Aubia Communications

Figure it Out: Research in Public Relations

The first step in the four-part Strategic Communications Planning process is research. Before embarking on any plan, you need to figure out what the situation is, who needs to be reached, and what you need them to do to achieve the desired results. Research is usually a brushed-over step in the process due to time or budget constraints. Employers or clients just want to see tangible action, so there is a rush to start doing tactics. Without research, though, you don’t even know if those tactics will achieve the results you need, and you can’t establish a baseline to measure effectiveness against in the evaluation stage.

Figure it Out: Research in Public RelationsTypes of Research

When you begin to plan what research you will need to conduct, there are certain terms you need to know.

Primary v. Secondary

Primary research is research you conduct yourself, such as a focus group you host. Secondary research is research you base on the work of someone else, such as a literature review of what has been studied before about reaching publics in inner-city neighborhoods.

Formal v. Informal

Formal research is objective research you can quantify and replicate, such as content analysis. Informal research is not standardized, though just as useful, and others won’t be able to achieve your exact results, such as man-on-the-street interviews.

Qualitative v. Quantitative  

Qualitative research is research that provides a depth and insight into the subject matter but through methods other than numerical. In focus groups, for example, you can get a better idea of why people hold a particular belief, but you won’t be able to determine that 43 percent of the target public holds that belief. Quantitative research is research that provides that numerical base. Through a formal survey, you can determine that 43 percent of the target public holds a particular belief.

Validity v. Reliability

Validity is the term in research that means you actually studied what you set out to study. Did your research actually find out what you meant to find out? If so, your case is valid. If not, you missed the mark for validity. Reliability is the term in research that means your measurements can be repeated with the same results in future trials. If so, you case is reliable. If not, your case can’t be relied on to be repeated. Think of it as a bullseye on a target. If you’re valid, you will hit the bullseye. If you’re reliable, you will consistently hit the same area on the target.     

Research Methods

There are a variety of ways to obtain the information you need to create a successful Strategic Communications Plan. Each method has its strengths and weaknesses, and you will need to decide which ones best meet your needs and budget.


A primary, formal and quantitative research method, the survey can provide you with valuable information about how a segment of your public believes, feels or acts. Beware, though, of wording your questions and potential responses with bias or information that you can’t use. Also, you want to have a sample size that will bring about the most accurate results. As a rule of thumb in the industry, you aim for a random sample size of at least 384. Depending on your subject matter and form of questionnaire (email, phone, mail, etc.), your sample size can vary as can the cost to conduct this method. Questionnaires are now easier than ever to create, though, with services like SurveyMonkey and PopSurvey.

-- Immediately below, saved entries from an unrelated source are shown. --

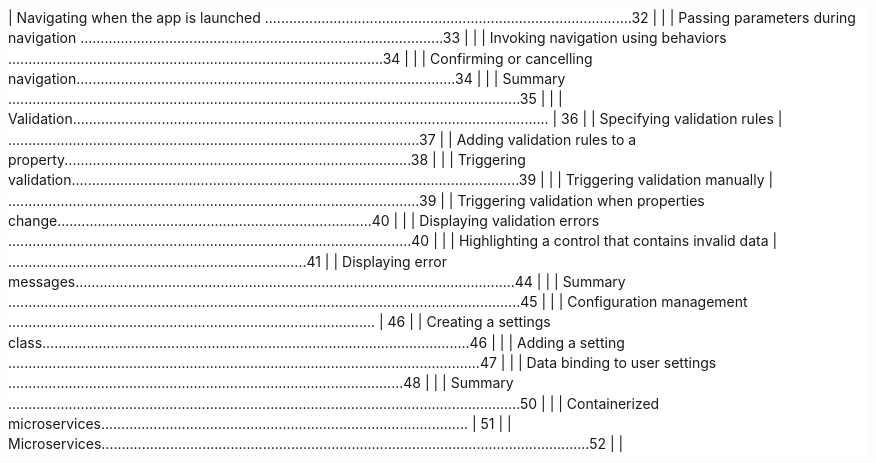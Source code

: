 | Navigating when the app is launched ...........................................................................................32         |                                                                                                                           |
| Passing parameters during navigation ..........................................................................................33         |                                                                                                                           |
| Invoking navigation using behaviors .............................................................................................34       |                                                                                                                           |
| Confirming or cancelling navigation..............................................................................................34       |                                                                                                                           |
| Summary ...............................................................................................................................35 |                                                                                                                           |
| Validation......................................................................................................................          | 36                                                                                                                        |
| Specifying validation rules                                                                                                               | ......................................................................................................37                  |
| Adding validation rules to a property......................................................................................38             |                                                                                                                           |
| Triggering validation...............................................................................................................39    |                                                                                                                           |
| Triggering validation manually                                                                                                            | ......................................................................................................39                  |
| Triggering validation when properties change..............................................................................40              |                                                                                                                           |
| Displaying validation errors ....................................................................................................40       |                                                                                                                           |
| Highlighting a control that contains invalid data                                                                                         | ..........................................................................41                                              |
| Displaying error messages.............................................................................................................44  |                                                                                                                           |
| Summary ...............................................................................................................................45 |                                                                                                                           |
| Configuration management ...........................................................................................                      | 46                                                                                                                        |
| Creating a settings class..........................................................................................................46     |                                                                                                                           |
| Adding a setting .....................................................................................................................47  |                                                                                                                           |
| Data binding to user settings ..................................................................................................48        |                                                                                                                           |
| Summary ...............................................................................................................................50 |                                                                                                                           |
| Containerized microservices...........................................................................................                    | 51                                                                                                                        |
| Microservices.........................................................................................................................52  |                                                                                                                           |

Depending on how it is conducted, the interview can vary on what type of research method it is. If open-ended questions are posed, this will result in informal and qualitative responses. If questions follow a strict script of closed answers, then the interview will yield formal and quantitative responses. Open-ended interviews can help you get in-depth information not available through more standardized methods like a survey. Interview questions, like the survey, need to be carefully developed to avoid leading or biasing the subject. Access to key players is a concern that needs to be addressed before deciding on this avenue.

Content Analysis

A secondary, formal and quantitative research method, the content analysis allows you to study materials and messages related to your subject matter. This is a very standardized research method using coding mechanisms to identify trends. Depending on your expertise level, you may consider seeking assistance for this method.

Case Study

A primary, informal and qualitative research method, a case study investigates a subject to understand what has worked and what hasn’t worked in the past. Best used with “how” and “why” questions, case studies are very involved methods that use literature reviews to determine what research is already out there on a subject. (I’m currently conducting a case study on the need for employee multicultural communications programs, using Robert K. Yin’s book “Case Study Research: Design and Methods.” I highly recommend this book if you want to delve into case study research.)

Focus Group

A primary, informal and qualitative method of research, focus groups bring a segment of your target public together to delve into open discussion to learn about their beliefs, feelings and actions. Again, the facilitator for focus groups must be cautious to word questions without leading or bias, and it is recommended the researcher not facilitate but observe these groups.

Research is vital to the success of a Strategic Communications Plan. The more of it you do at the beginning, the better you will be able to evaluate at the end. What is your preferred research method?